They saw then that the wire at that point was dark with swallows, and the air alive with their rapid, eager twittering.

Delia and Lucy climbed into the dog-cart, and away they spanked up the winding road to Llanaeron. Beauty and the trap were put up at the inn stable, and then they all three walked across to the church. The women had already gone inside, but the men were standing in the churchyard, wearing their Sunday black. Delia and Lucy saw a dozen faces they knew: Mr Gethin and his three sons; Twm the Weeg; Mr Jones, Pantycrasty; Abraham Williams with his glass eye; Denis, whom they had not seen since the haymaking, and Evan the Shoof, so called because his aunt had once kept the Sheaf Inn.

They went into church, which smelt like the apple-room, the potato-house and a cornfield rolled into one, and there was Davey John, who showed them into a seat in the front, with a bunch of Michaelmas daisies fastened to one end, and a window-sill at the other covered with carrots and shiny apples. Opposite them was the pulpit, where Delia spotted the Pengarth grapes and dahlias. In front of it were a small stack of wheat, several jars of honey, a basket of damsons and an enormous pumpkin.
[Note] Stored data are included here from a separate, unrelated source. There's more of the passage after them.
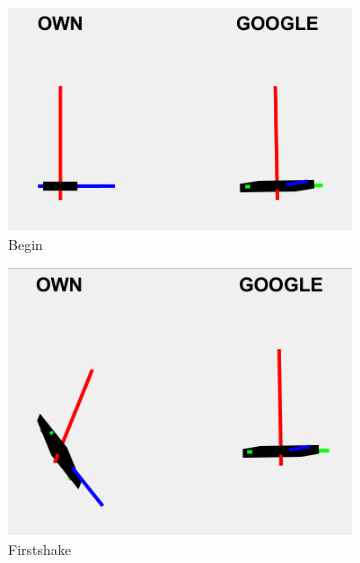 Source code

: \begin{figure}[H]
    \centering
    \begin{subfigure}[H]{0.3\textwidth}
        \includegraphics[width=\textwidth]{images/beginning.png}
        \caption{Begin}
        \label{fig:begin}
    \end{subfigure}
    \hfill
    \begin{subfigure}[H]{0.3\textwidth}
        \includegraphics[width=\textwidth]{images/drift1.png}
        \caption{Firstshake}
        \label{fig:drift1}
    \end{subfigure}
    \hfill
    \begin{subfigure}[H]{0.3\textwidth}

\end{subfigure}
\end{figure}
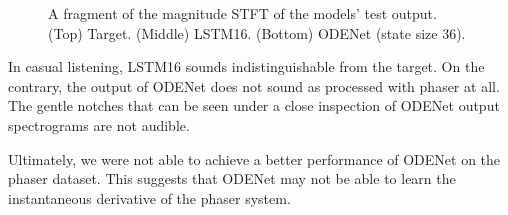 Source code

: \newcommand{\scaleboxsizee}{0.8}
\begin{figure}
    \centering
    \begin{subfigure}{0.7\textwidth}
        \centering
        \scalebox{0.81}{}
    \end{subfigure}
    \begin{subfigure}{0.7\textwidth}
        \centering
        \scalebox{\scaleboxsizee}{}
    \end{subfigure}
    \begin{subfigure}{0.7\textwidth}
        \centering
        \scalebox{\scaleboxsizee}{}
    \end{subfigure}
    \caption{A fragment of the magnitude \ac{STFT} of the models' test output. (Top) Target. (Middle) \ac{LSTM}16. (Bottom) ODENet (state size 36).}
    \label{fig:phaser_test_spectrograms}
\end{figure}

In casual listening, \ac{LSTM}16 sounds indistinguishable from the target. On the contrary, the output of ODENet does not sound as processed with phaser at all. The gentle notches that can be seen under a close inspection of ODENet output spectrograms are not audible.

Ultimately, we were not able to achieve a better performance of ODENet on the phaser dataset. This suggests that ODENet may not be able to learn the instantaneous derivative of the phaser system.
Then Abraham Williams's son, Llewelyn, who seemed, curiously, to have inherited his father's glass eye, began pulling out the stops of the harmonium and in came the clergy - Mr Morgan, the vicar of Llanaeron, a long, thin, black man, and the two visitors - Mr Price of Llandre, fumbling under the surplice for his spectacles, and Mr Tudor Thomas of Llegodig, looking as round, rosy and polished as the apples on the window-sill.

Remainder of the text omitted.